I'm back with another knowlege base article. We'd like to present to you one of the many useful features of Old World Computing's Jackhammer Extension, bringing more convenience into handling collections with RapidMiner by indexing them. First, we will discuss Indexed Collections, and in another article talk about Indexed Models.

The idea behind Indexed Collections is simple, yet powerful: building on the existing object collections functionality of RapidMiner, the Jackhammer Extension enables you to add group information to the objects, thereby indexing them. This forms a clear structure for your results, making information readily accessible without having to start a cumbersome search through folders until you find what you were looking for.
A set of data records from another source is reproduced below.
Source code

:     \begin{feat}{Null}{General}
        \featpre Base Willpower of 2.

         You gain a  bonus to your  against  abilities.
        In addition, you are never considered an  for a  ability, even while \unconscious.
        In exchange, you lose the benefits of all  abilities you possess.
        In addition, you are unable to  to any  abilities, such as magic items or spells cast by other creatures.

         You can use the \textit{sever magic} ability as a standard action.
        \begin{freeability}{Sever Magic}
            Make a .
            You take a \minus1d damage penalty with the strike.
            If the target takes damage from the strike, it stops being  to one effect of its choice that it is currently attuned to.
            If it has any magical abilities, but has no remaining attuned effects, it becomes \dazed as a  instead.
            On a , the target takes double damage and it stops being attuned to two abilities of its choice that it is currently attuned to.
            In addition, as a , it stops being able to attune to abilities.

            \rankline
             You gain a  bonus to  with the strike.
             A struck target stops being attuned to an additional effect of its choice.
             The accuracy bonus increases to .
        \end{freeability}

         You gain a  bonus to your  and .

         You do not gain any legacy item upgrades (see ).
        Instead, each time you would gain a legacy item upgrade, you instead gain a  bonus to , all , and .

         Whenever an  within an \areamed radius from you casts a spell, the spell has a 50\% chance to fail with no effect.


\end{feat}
Image: https://us.v-cdn.net/6030995/uploads/editor/xu/b81yt1nymtew.jpg

Comparing the left and right results window, you can see that the results are now available in a much more ordered and structured fashion: instead of having to click your way through many folders, all with the same name, you can precisely access the correct folder in just one step. This does not only improve the speed with which you find information, it also makes further processing or modeling steps more efficient and more precise.

An Example

We will illustrate this feature with an example: The king of Predictia is interested in knowing beforehand how much rain will fall in the upcoming season, for crop planning purposes. Charged with the task of making predictions, you have obtained centuries worth of reports of precipitation quantities from every corner of the kingdom (Predictia started recording the weather much earlier than other countries) and entered them into RapidMiner in order to later on construct predictive models upon them. Right now, however, you are drowning in the flood of information, all without any kind of information where or when a certain value was measured, and it is dawning on you that this data, as plentiful as it may be, will not actually be very useful if you do not add this information.

Without Indexed Collections, you can go two ways: either you add attributes like Location and Month to the data entries, or you use the normal (i.e. not indexed) Collections to group the information. Both options, however, have disadvantages: when adding the supplement information as attributes, you will always have to run through the entire ExampleSet to find information regarding a certain place or time. Furthermore, in later analytical steps, you will have to apply extensive filters to make sense of the data. While with collections, you could group your entries, you have no way of knowing which folder is which: “Folder 1, Folder 2, Folder 3” does not reveal much about the content. You will have to click through all of them and always check back with your original data if you would like to use them for your later analysis.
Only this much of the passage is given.